障害の有無にかかわらず、全ての国民が互いに人格と個性を尊重し合い、理解し合いながら共に生きていく共生社会の実現に向け、様々な福祉的な取り組みが全国的に展開されています。
また、今年の東京五輪・パラリンピック開催に向け、障害のある人のアート活動を支援する取り組みが各地で広がっています。

福祉もアートとは、一見違うものとして捉えがちですが地続きです。
福祉もアートも、多様な存在や価値観が存在する社会を作るためのもの。
どうすれば人々が幸せになるか、それを担保できる社会をどのように作っていくのか問い続けるプロセスそのものです。

ただ、そのアプローチに少し違いがあり、福祉は具体的な問題を解決しようとするのに対し、アートは社会に当たり前に存在する価値感や社会の構造に対し、問題定義や新たな価値観を投げかけます。
人の価値観や生き方がより多様化している現代だからこそ、「福祉」と「アート」、また様々な分野が横断する取り組みが必要です。

近年、障害がある人の作品や展覧会を目にする機会が多くなりました。
障害の有無を超えた共生社会を目指すにもかかわらず、その諸活動の中には、障害のある方の表現に傾斜した展覧会も少なくありません。

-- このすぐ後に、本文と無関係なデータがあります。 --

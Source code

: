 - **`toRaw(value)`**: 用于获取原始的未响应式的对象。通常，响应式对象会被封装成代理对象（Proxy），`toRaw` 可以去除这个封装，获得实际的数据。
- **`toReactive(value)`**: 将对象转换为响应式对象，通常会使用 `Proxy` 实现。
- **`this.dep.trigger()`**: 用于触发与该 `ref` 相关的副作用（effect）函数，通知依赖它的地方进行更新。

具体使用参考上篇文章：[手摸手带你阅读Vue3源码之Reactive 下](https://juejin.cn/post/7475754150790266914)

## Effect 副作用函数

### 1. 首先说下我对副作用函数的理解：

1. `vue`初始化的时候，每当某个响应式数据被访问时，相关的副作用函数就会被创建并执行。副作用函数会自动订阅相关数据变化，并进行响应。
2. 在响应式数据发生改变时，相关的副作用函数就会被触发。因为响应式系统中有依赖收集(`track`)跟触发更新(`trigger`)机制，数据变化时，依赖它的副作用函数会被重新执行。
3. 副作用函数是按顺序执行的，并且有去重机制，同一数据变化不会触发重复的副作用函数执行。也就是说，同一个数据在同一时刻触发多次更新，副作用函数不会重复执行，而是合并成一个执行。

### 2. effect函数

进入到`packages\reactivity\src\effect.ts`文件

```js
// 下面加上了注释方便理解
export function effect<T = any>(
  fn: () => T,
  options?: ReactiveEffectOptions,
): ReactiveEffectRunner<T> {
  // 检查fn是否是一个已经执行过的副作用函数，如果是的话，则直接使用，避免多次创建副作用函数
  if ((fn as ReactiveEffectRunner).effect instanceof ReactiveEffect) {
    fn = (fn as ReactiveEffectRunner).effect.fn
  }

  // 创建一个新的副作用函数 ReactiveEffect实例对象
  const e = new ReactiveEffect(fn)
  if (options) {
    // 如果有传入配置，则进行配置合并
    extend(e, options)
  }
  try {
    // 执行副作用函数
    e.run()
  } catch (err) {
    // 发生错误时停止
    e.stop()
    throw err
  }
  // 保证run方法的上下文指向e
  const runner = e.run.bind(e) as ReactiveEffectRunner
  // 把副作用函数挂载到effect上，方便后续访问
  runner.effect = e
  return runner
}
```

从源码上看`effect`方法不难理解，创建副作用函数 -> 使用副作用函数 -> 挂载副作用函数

障害の有無、性別、国籍、年齢…。私たちはいろいろな境界線を引きます。
この境界線は自明のものであったり、アイデンティティに関わったり、差別を生んだり様々です。
さらに、この境界線は固定的ではなく、流動的です。
境界線は時代や場所によって変化する、揺らぎやすいものなのです。

わたしは、境界線そのものより、境界線の在り方、引く目的や方法に問題の有無があるように感じます。
・人々が幸せになる社会へと向かっているのか?
・共生社会に向かうのではなく、分断社会につながらないか?

このようなことを自問自答しながら、境界線を見直していかなけれななりません。
この境界線を見直す作業こそが、「福祉」と「アート」の大切な役割なのではないでしょうか。